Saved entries
- - -

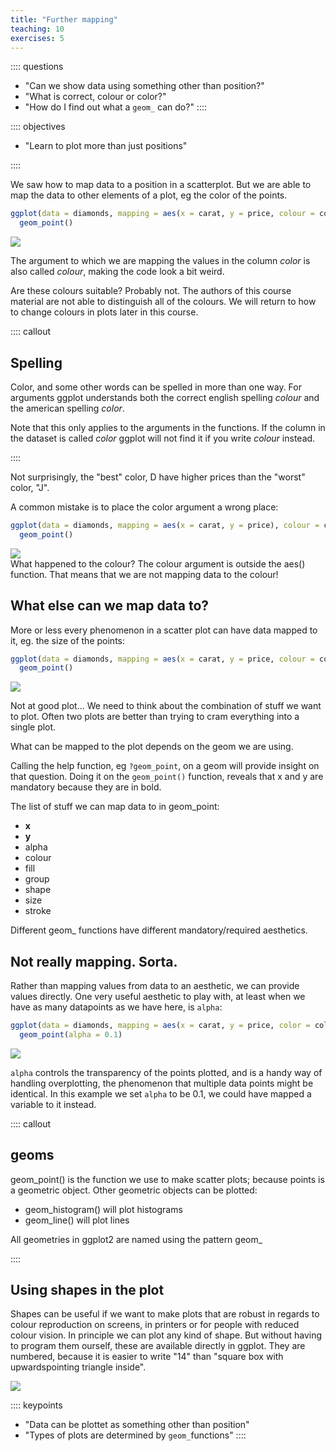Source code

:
```yaml
---
title: "Further mapping"
teaching: 10
exercises: 5
---
```


:::: questions
- "Can we show data using something other than position?"
- "What is correct, colour or color?"
- "How do I find out what a `geom_` can do?"
::::

:::: objectives
- "Learn to plot more than just positions"

::::






We saw how to map data to a position in a scatterplot. But we are able to map 
the data to other elements of a plot, eg the color of the points.



``` r
ggplot(data = diamonds, mapping = aes(x = carat, y = price, colour = color)) +
  geom_point() 
```

<img src="fig/further_mapping-rendered-more_mapping-1.png" style="display: block; margin: auto;" />

The argument to which we are mapping the values in the column *color* is also called *colour*, making the code look a bit weird.

Are these colours suitable? Probably not. The authors of this course
material are not able to distinguish all of the colours. We will return to how 
to change colours in plots later in this course.


:::: callout
## Spelling
 
Color, and some other words can be spelled in more than one way.
For arguments ggplot understands both the correct english spelling
*colour* and the american spelling *color*.
 
Note that this only applies to the arguments in the functions. If the
column in the dataset is called *color* ggplot will not find it if
you write *colour* instead.

::::

Not surprisingly, the "best" color, D have higher prices than the "worst"
color, "J".

A common mistake is to place the color argument a wrong place:

``` r
ggplot(data = diamonds, mapping = aes(x = carat, y = price), colour = color) +
  geom_point()
```

<img src="fig/further_mapping-rendered-chunk2-1.png" style="display: block; margin: auto;" />
What happened to the colour? The colour argument is outside the aes() function.
That means that we are not mapping data to the colour!



## What else can we map data to?

More or less every phenomenon in a scatter plot can have data mapped to it, eg.
the size of the points:


``` r
ggplot(data = diamonds, mapping = aes(x = carat, y = price, colour = color, size = table)) +
  geom_point()
```

<img src="fig/further_mapping-rendered-unnamed-chunk-1-1.png" style="display: block; margin: auto;" />

Not at good plot... We need to think about the combination of stuff we want to
plot. Often two plots are better than trying to cram everything into a single plot.

What can be mapped to the plot depends on the geom we are using. 

Calling the help function, eg `?geom_point`, on a geom will provide insight on that
question. Doing it on the `geom_point()` function, reveals that x and y are mandatory
because they are in bold.

The list of stuff we can map data to in geom_point:

* **x**
* **y**
* alpha
* colour
* fill
* group
* shape
* size
* stroke

Different geom_ functions have different mandatory/required aesthetics.

## Not really mapping. Sorta.

Rather than mapping values from data to an aesthetic, we can provide
values directly. One very useful aesthetic to play with, at least when
we have as many datapoints as we have here, is `alpha`:


``` r
ggplot(data = diamonds, mapping = aes(x = carat, y = price, color = color)) +
  geom_point(alpha = 0.1)
```

<img src="fig/further_mapping-rendered-unnamed-chunk-2-1.png" style="display: block; margin: auto;" />

`alpha` controls the transparency of the points plotted, and is a handy way of
handling overplotting, the phenomenon that multiple data points might be 
identical. In this example we set `alpha` to be 0.1, we could have mapped
a variable to it instead.


:::: callout
## geoms

geom_point() is the function we use to make scatter plots; because points is
a geometric object. 
Other geometric objects can be plotted:

* geom_histogram() will plot histograms
* geom_line() will plot lines
 
All geometries in ggplot2 are named using the pattern geom_

::::

## Using shapes in the plot

Shapes can be useful if we want to make plots that are robust in regards to
colour reproduction on screens, in printers or for people with reduced
colour vision.
In principle we can plot any kind of shape. But without having to program them
ourself, these are available directly in ggplot. They are numbered, because it is easier to write "14" than "square box with upwardspointing triangle inside".

<img src="fig/further_mapping-rendered-point_shapes-1.png" style="display: block; margin: auto;" />





:::: keypoints
- "Data can be plottet as something other than position"
- "Types of plots are determined by `geom_`functions"
::::
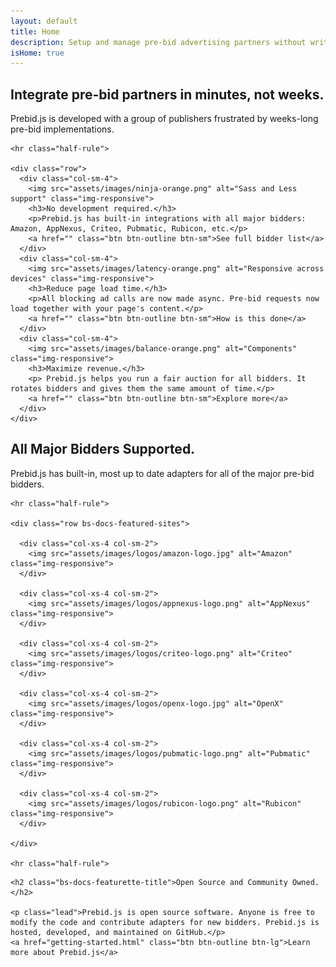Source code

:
 ```yaml
---
layout: default
title: Home
description: Setup and manage pre-bid advertising partners without writing code. Prebid.js is open source and free.
isHome: true
---
```


<div class="bs-docs-featurette pb-home pb-docs">
  <div class="container">
    <h2 class="bs-docs-featurette-title">Integrate pre-bid partners in minutes, not weeks.</h2>
    <p class="lead">Prebid.js is developed with a group of publishers frustrated by weeks-long pre-bid implementations.</p>

    <hr class="half-rule">

    <div class="row">
      <div class="col-sm-4">
        <img src="assets/images/ninja-orange.png" alt="Sass and Less support" class="img-responsive">
        <h3>No development required.</h3>
        <p>Prebid.js has built-in integrations with all major bidders: Amazon, AppNexus, Criteo, Pubmatic, Rubicon, etc.</p>
        <a href="" class="btn btn-outline btn-sm">See full bidder list</a>
      </div>
      <div class="col-sm-4">
        <img src="assets/images/latency-orange.png" alt="Responsive across devices" class="img-responsive">
        <h3>Reduce page load time.</h3>
        <p>All blocking ad calls are now made async. Pre-bid requests now load together with your page's content.</p>
        <a href="" class="btn btn-outline btn-sm">How is this done</a>
      </div>
      <div class="col-sm-4">
        <img src="assets/images/balance-orange.png" alt="Components" class="img-responsive">
        <h3>Maximize revenue.</h3>
        <p> Prebid.js helps you run a fair auction for all bidders. It rotates bidders and gives them the same amount of time.</p>
        <a href="" class="btn btn-outline btn-sm">Explore more</a>
      </div>
    </div>

  </div>
</div>


<div class="bs-docs-featurette pb-docs">
  <div class="container">
    <h2 class="bs-docs-featurette-title">All Major Bidders Supported.</h2>
    <p class="lead">Prebid.js has built-in, most up to date adapters for all of the major pre-bid bidders.</p>

    <hr class="half-rule">

    <div class="row bs-docs-featured-sites">
    
      <div class="col-xs-4 col-sm-2">
        <img src="assets/images/logos/amazon-logo.jpg" alt="Amazon" class="img-responsive">
      </div>
    
      <div class="col-xs-4 col-sm-2">
        <img src="assets/images/logos/appnexus-logo.png" alt="AppNexus" class="img-responsive">
      </div>
    
      <div class="col-xs-4 col-sm-2">
        <img src="assets/images/logos/criteo-logo.png" alt="Criteo" class="img-responsive">
      </div>
    
      <div class="col-xs-4 col-sm-2">
        <img src="assets/images/logos/openx-logo.jpg" alt="OpenX" class="img-responsive">
      </div>

      <div class="col-xs-4 col-sm-2">
        <img src="assets/images/logos/pubmatic-logo.png" alt="Pubmatic" class="img-responsive">
      </div>

      <div class="col-xs-4 col-sm-2">
        <img src="assets/images/logos/rubicon-logo.png" alt="Rubicon" class="img-responsive">
      </div>
    
    </div>

    <hr class="half-rule">
  </div>
</div>

<div class="bs-docs-featurette pb-docs">
  <div class="container">

    <h2 class="bs-docs-featurette-title">Open Source and Community Owned.</h2>
    
    <p class="lead">Prebid.js is open source software. Anyone is free to modify the code and contribute adapters for new bidders. Prebid.js is hosted, developed, and maintained on GitHub.</p>
    <a href="getting-started.html" class="btn btn-outline btn-lg">Learn more about Prebid.js</a>
  </div>
</div>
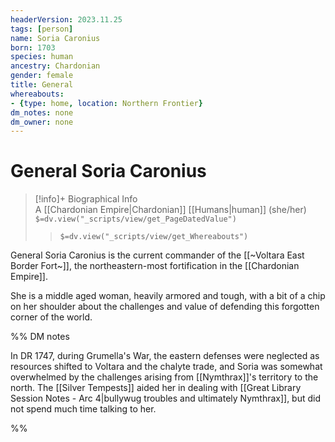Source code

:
 ```yaml
---
headerVersion: 2023.11.25
tags: [person]
name: Soria Caronius
born: 1703
species: human
ancestry: Chardonian
gender: female
title: General
whereabouts:
- {type: home, location: Northern Frontier}
dm_notes: none
dm_owner: none
---
```

# General Soria Caronius
>[!info]+ Biographical Info  
> A [[Chardonian Empire|Chardonian]] [[Humans|human]] (she/her)  
> `$=dv.view("_scripts/view/get_PageDatedValue")`  
>> `$=dv.view("_scripts/view/get_Whereabouts")`

General Soria Caronius is the current commander of the [[~Voltara East Border Fort~]], the northeastern-most fortification in the [[Chardonian Empire]]. 

She is a middle aged woman, heavily armored and tough, with a bit of a chip on her shoulder about the challenges and value of defending this forgotten corner of the world. 

%%
DM notes

In DR 1747, during Grumella's War, the eastern defenses were neglected as resources shifted to Voltara and the chalyte trade, and Soria was somewhat overwhelmed by the challenges arising from [[Nymthrax]]'s territory to the north. The [[Silver Tempests]] aided her in dealing with [[Great Library Session Notes - Arc 4|bullywug troubles and ultimately Nymthrax]], but did not spend much time talking to her. 

%%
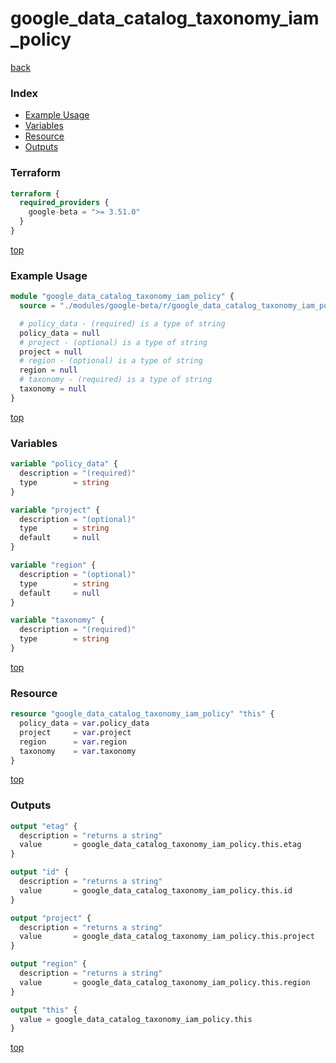 # google_data_catalog_taxonomy_iam_policy

[back](../google-beta.md)

### Index

- [Example Usage](#example-usage)
- [Variables](#variables)
- [Resource](#resource)
- [Outputs](#outputs)

### Terraform

```terraform
terraform {
  required_providers {
    google-beta = ">= 3.51.0"
  }
}
```

[top](#index)

### Example Usage

```terraform
module "google_data_catalog_taxonomy_iam_policy" {
  source = "./modules/google-beta/r/google_data_catalog_taxonomy_iam_policy"

  # policy_data - (required) is a type of string
  policy_data = null
  # project - (optional) is a type of string
  project = null
  # region - (optional) is a type of string
  region = null
  # taxonomy - (required) is a type of string
  taxonomy = null
}
```

[top](#index)

### Variables

```terraform
variable "policy_data" {
  description = "(required)"
  type        = string
}

variable "project" {
  description = "(optional)"
  type        = string
  default     = null
}

variable "region" {
  description = "(optional)"
  type        = string
  default     = null
}

variable "taxonomy" {
  description = "(required)"
  type        = string
}
```

[top](#index)

### Resource

```terraform
resource "google_data_catalog_taxonomy_iam_policy" "this" {
  policy_data = var.policy_data
  project     = var.project
  region      = var.region
  taxonomy    = var.taxonomy
}
```

[top](#index)

### Outputs

```terraform
output "etag" {
  description = "returns a string"
  value       = google_data_catalog_taxonomy_iam_policy.this.etag
}

output "id" {
  description = "returns a string"
  value       = google_data_catalog_taxonomy_iam_policy.this.id
}

output "project" {
  description = "returns a string"
  value       = google_data_catalog_taxonomy_iam_policy.this.project
}

output "region" {
  description = "returns a string"
  value       = google_data_catalog_taxonomy_iam_policy.this.region
}

output "this" {
  value = google_data_catalog_taxonomy_iam_policy.this
}
```

[top](#index)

- - -

**Exercise description:** Out of the records above, pick each line that contains the string "directly".

**Written answer:**
values directly. One very useful aesthetic to play with, at least when
ourself, these are available directly in ggplot. They are numbered, because it is easier to write "14" than "square box with upwardspointing triangle inside".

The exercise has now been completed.